Thursday, September 19, 2024

What Will Data Portability Mean to Marketing?

Social media has changed and continues to change the way we communicate both professionally and casually. We talk and share things with our friends and family, and we market our businesses through networking with others and conversing with other professionals.

In many ways, the medium opens up our lives, and we learn more about others than we would have years ago, and in return, we expose more of ourselves as well. It’s almost as if social media makes the web a little less anonymous (though there is still plenty of anonymity available if you want it). This in itself has its pros and cons.

You’re putting yourself out there for all to see (depending on privacy settings and variables like this), and on one level you can inspire a greater amount of trust from people, because you’re giving off an “I’ve got nothing to hide” kind of vibe. That is what makes social media appealing from the business standpoint.

But on the other hand, you don’t want things out there that cast you in an unprofessional light and draw any negativity to your business, which is where reputation management efforts come into play.
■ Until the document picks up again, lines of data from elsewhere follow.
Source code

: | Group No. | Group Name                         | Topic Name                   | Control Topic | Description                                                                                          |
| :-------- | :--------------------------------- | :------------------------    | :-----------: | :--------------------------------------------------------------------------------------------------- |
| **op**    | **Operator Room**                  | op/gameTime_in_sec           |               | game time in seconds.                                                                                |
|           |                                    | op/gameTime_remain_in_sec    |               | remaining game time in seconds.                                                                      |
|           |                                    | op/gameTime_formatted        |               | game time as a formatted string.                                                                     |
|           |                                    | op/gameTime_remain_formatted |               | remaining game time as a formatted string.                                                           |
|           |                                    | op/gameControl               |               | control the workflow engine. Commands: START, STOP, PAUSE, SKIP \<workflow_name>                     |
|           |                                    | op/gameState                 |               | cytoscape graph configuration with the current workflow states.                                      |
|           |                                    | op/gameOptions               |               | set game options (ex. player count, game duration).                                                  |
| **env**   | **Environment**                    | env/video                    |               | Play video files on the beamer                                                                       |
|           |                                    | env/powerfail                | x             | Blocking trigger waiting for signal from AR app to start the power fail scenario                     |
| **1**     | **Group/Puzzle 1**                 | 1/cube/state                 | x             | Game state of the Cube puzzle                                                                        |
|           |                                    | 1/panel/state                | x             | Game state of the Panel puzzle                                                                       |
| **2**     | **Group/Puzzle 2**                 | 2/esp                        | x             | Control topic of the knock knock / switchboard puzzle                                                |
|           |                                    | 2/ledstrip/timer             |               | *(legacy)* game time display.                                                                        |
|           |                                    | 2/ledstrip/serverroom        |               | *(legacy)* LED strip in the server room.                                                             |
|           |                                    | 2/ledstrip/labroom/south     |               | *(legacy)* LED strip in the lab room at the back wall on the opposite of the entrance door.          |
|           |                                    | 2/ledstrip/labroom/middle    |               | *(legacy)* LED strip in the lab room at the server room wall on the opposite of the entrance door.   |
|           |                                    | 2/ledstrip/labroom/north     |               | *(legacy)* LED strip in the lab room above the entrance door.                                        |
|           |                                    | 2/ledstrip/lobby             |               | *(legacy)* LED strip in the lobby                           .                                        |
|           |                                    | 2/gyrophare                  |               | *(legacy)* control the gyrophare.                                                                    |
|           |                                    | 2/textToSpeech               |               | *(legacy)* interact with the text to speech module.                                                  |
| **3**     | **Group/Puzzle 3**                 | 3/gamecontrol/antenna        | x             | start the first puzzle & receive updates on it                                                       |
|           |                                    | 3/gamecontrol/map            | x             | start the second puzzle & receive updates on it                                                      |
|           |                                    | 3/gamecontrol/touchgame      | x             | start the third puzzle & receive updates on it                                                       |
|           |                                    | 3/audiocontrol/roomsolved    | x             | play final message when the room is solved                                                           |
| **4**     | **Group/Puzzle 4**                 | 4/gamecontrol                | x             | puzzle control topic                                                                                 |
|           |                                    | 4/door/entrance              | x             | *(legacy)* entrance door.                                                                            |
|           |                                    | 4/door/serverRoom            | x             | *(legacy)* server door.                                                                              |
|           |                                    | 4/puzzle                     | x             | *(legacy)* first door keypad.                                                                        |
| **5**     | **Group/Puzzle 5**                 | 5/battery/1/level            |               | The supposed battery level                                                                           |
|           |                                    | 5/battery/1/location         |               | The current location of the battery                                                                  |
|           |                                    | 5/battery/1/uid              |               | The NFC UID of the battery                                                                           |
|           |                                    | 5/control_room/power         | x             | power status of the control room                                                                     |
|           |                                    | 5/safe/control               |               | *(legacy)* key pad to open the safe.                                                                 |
This has been, I won’t say “easy,” but relatively manageable to some extent. You can control what you post on your Facebook Wall or your MySpace page. You can watch what your friends post about you, or if they put up any embarrassing pictures of you. If you missed something that you would prefer not be there, you could at least rest knowing that it was pretty much confined to the people within your network.

Things are changing though.

Data portability (of the social kind) is not exactly a brand new concept, yet only recently are we really seeing it make significant progress. A post on the blog of the Data Portability Project defines data portability: “The idea of data portability, in general, has emerged to mean the ability to reuse data between services in some shape or form. It may be a one off implementation between two services, a proprietary universal login play or an open standards attempt at interoperability.”

Services like Facebook Connect, Google Friend Connect, and others have come to light, and are becoming integrated with countless third-party websites. Websites that you will use. You will share actions that you previously would not have shared. More people will know about what you are doing on more sites. More people will read what you wrote in comments on more blogs. Basically, everyone will be watching your every move. Ok, that’s probably a bit of an exaggeration, but I think you see my point. I think managing your reputation is going to get harder

Google Friend Connect

But I could be wrong. I asked Netconcepts founder Stephan Spencer what he thought, and he said, “I don’t see reputation management as it relates to SEO (i.e. pushing negative reviews/comments about your company/brand lower down the search results) being impacted greatly by data portability.”

Dave Naylor talks about some other potential privacy and abuse issues related to data portability here and in this video:

More Murdok Videos

I don’t want any of this to sound like I am against the online world going in this direction. I am not. There are concerns, but aren’t there always? The fact of the matter is that things are changing between progress in data portability and personalization in search, and you can either complain or embrace it. Your life will probably be easier if you choose the latter.

Rand Fishkin of SEOmozRand Fishkin of SEOmoz tells me that he sees data portability as being increasingly essential to services that want to compete in the social networking and social media world. “If you already have a powerful, established brand, you can control portability because you own the channel (think Facebook, Twitter, LinkedIn, etc.),” he says. “However, if you’re a new or emerging player, you need the power of portability to help bolster your value proposition and attract new converts to your service.”

“In the future, I find it exceedingly unlikely that the social web landscape will remain fractured – users are already finding ways to aggregate the data they want into the services they prefer, so watch for this to be a massive trend over the next 5 years,” added Fishkin.

Stephan Spencer of Netconcepts Further comments from Spencer seem to reflect this way of thinking. “I do think data portability will be transformative to online communication, if it’s truly open. Who wants to build up one’s friends from scratch on multiple social networks? I know I don’t. It’s been a barrier for me in really getting into MySpace. I have many friends on Facebook but I can’t be bothered replicating that on MySpace. I also have many friends on LinkedIn, but it’s the same friends. It’s not like I am doing that by design (using LinkedIn for work and Facebook for personal friendships), I just can’t be bothered figuring out which Facebook friends I missed in LinkedIn and vice versa. The pain of having to build each contact network has also held back the smaller upstart social networks from seriously competing with the big guys.”

Once Data Portability Is the Norm

We’re not quite there yet. We appear to be on that track, but until we realize one day that we really are there, we can merely speculate about how it will affect our Internet marketing efforts. It is possible that the more unified social networking (and the Internet in general) becomes via data portability, the easier it will be to measure your social media marketing efforts. If you have everything coming into one place, it will be easier to keep track of, much like a feed reader (and major players are working on coming up with activity stream standards btw). Measurement has been one of the barriers holding back businesses from embracing social media marketing to begin with, so if everything is easier to keep track of, some metrics for successful social media marketing may emerge.